◆ PROBLEM DETAILS ◆
Scan the records for the string "method" and copy every line that holds it.

◆ EXERCISE MATERIALS ◆
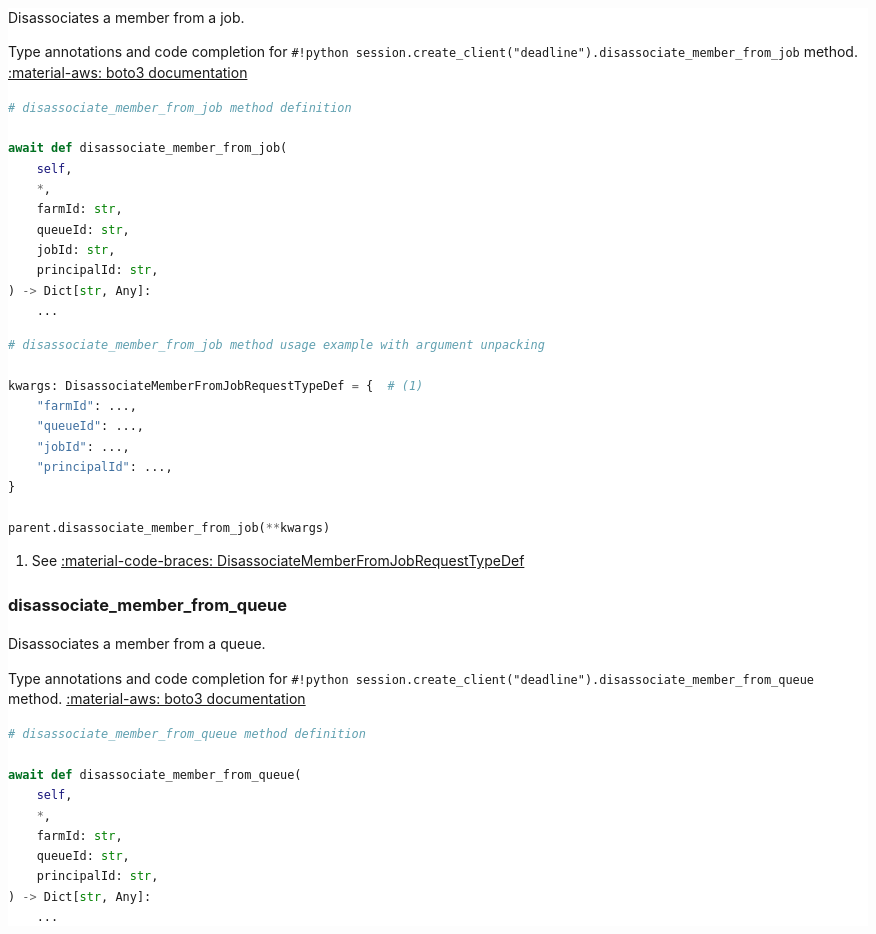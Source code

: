 Disassociates a member from a job.

Type annotations and code completion for `#!python session.create_client("deadline").disassociate_member_from_job` method.
[:material-aws: boto3 documentation](https://boto3.amazonaws.com/v1/documentation/api/latest/reference/services/deadline/client/disassociate_member_from_job.html)

```python
# disassociate_member_from_job method definition

await def disassociate_member_from_job(
    self,
    *,
    farmId: str,
    queueId: str,
    jobId: str,
    principalId: str,
) -> Dict[str, Any]:
    ...
```



```python
# disassociate_member_from_job method usage example with argument unpacking

kwargs: DisassociateMemberFromJobRequestTypeDef = {  # (1)
    "farmId": ...,
    "queueId": ...,
    "jobId": ...,
    "principalId": ...,
}

parent.disassociate_member_from_job(**kwargs)
```

1. See [:material-code-braces: DisassociateMemberFromJobRequestTypeDef](./type_defs.md#disassociatememberfromjobrequesttypedef) 

### disassociate\_member\_from\_queue

Disassociates a member from a queue.

Type annotations and code completion for `#!python session.create_client("deadline").disassociate_member_from_queue` method.
[:material-aws: boto3 documentation](https://boto3.amazonaws.com/v1/documentation/api/latest/reference/services/deadline/client/disassociate_member_from_queue.html)

```python
# disassociate_member_from_queue method definition

await def disassociate_member_from_queue(
    self,
    *,
    farmId: str,
    queueId: str,
    principalId: str,
) -> Dict[str, Any]:
    ...
```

◆ EXERCISE ANSWER ◆
Type annotations and code completion for `#!python session.create_client("deadline").disassociate_member_from_job` method.
# disassociate_member_from_job method definition
# disassociate_member_from_job method usage example with argument unpacking
Type annotations and code completion for `#!python session.create_client("deadline").disassociate_member_from_queue` method.
# disassociate_member_from_queue method definition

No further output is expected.